The individual today is the measure and the mark of almost all of our public life. The most vociferous debates in our law revolve around individuals. In Canada, at least, the question of selling, ending, or controlling one's body is settled on the question of what limits, if any, are appropriate to place on the individual, whose freedom to choose is presumed to be—because of our constitution—the highest end of political life. And this is true for legal questions that are supposedly communitarian in nature as well—schooling, employment, etc. They're all read through the lens of the individual.
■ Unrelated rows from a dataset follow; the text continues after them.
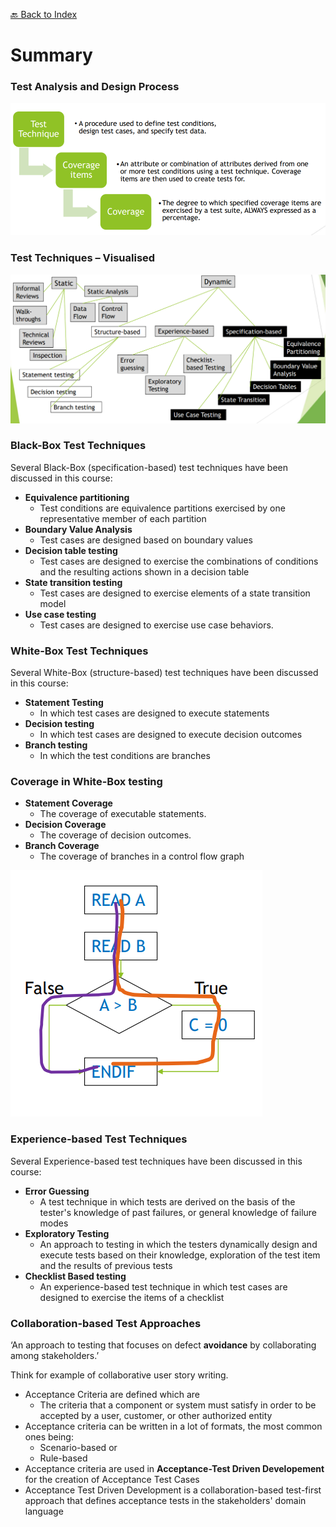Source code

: [🔙 Back to Index](../index.md)

# Summary
### Test Analysis and Design Process
![image17.png](assets/image17.png)

### Test Techniques – Visualised
![image1.png](assets/image1.png)

### Black-Box Test Techniques
Several Black-Box (specification-based) test techniques have been discussed in this course:
* **Equivalence partitioning**
  * Test conditions are equivalence partitions exercised by one representative member of each partition
* **Boundary Value Analysis**
  * Test cases are designed based on boundary values
* **Decision table testing**
  * Test cases are designed to exercise the combinations of conditions and the resulting actions shown in a decision table
* **State transition testing**
  * Test cases are designed to exercise elements of a state transition model
* **Use case testing**
  * Test cases are designed to exercise use case behaviors.

### White-Box Test Techniques
Several White-Box (structure-based) test techniques have been discussed in this course:
* **Statement Testing**
  * In which test cases are designed to execute statements
* **Decision testing**
  * In which test cases are designed to execute decision outcomes
* **Branch testing**
  * In which the test conditions are branches

### Coverage in White-Box testing
* **Statement Coverage**
  * The coverage of executable statements.
* **Decision Coverage**
  * The coverage of decision outcomes.
* **Branch Coverage**
  * The coverage of branches in a control flow graph

![image18.png](assets/image18.png)

### Experience-based Test Techniques
Several Experience-based test techniques have been discussed in this
course:
* **Error Guessing**
  * A test technique in which tests are derived on the basis of the tester's knowledge of past failures, or general knowledge of failure modes
* **Exploratory Testing**
  * An approach to testing in which the testers dynamically design and execute tests based on their knowledge, exploration of the test item and the results of previous tests
* **Checklist Based testing**
  * An experience-based test technique in which test cases are designed to exercise the items of a checklist

### Collaboration-based Test Approaches
‘An approach to testing that focuses on defect **avoidance** by collaborating among stakeholders.’

Think for example of collaborative user story writing.
* Acceptance Criteria are defined which are
  * The criteria that a component or system must satisfy in order to be accepted by a user, customer, or other authorized entity
* Acceptance criteria can be written in a lot of formats, the most common ones being:
  * Scenario-based or
  * Rule-based
* Acceptance criteria are used in **Acceptance-Test Driven Developement** for the creation of Acceptance Test Cases
* Acceptance Test Driven Development is a collaboration-based test-first approach that defines acceptance tests in the stakeholders' domain language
And it's not just the state that's obsessed with individuals. The markets are actually much more concerned with getting at the individual. And while access to your wallet remains the holy grail, the market is willing to get personal to get that access. This line from AMC's Mad Men sums it up nicely: "The greatest thing you have working for you ... is the imagination of the consumer. They have no budget. They have no time limit. If you can get into that space, your ad can run all day." As anyone who's had to give their postal code while buying propane for the barbeque, or who finds themselves trailed by ads which are remarkably similar to something they just searched for on Google can attest, the best way to get to your wallet is to get you.

Why is it then that Christians and others who take religion seriously find themselves so at odds with much of what goes on in the modern state and the markets? Why do Christian schools face such opposition? Why are some, like Cardus Senior Fellow Jonathan Chaplin (and it's not just Christians who think this) concerned "that there is an intentional strategy at work to reshape the independent associations of civil society in the uniform image of an ever-expanding set of identical individual rights, imposed with the monopoly power of public authority"?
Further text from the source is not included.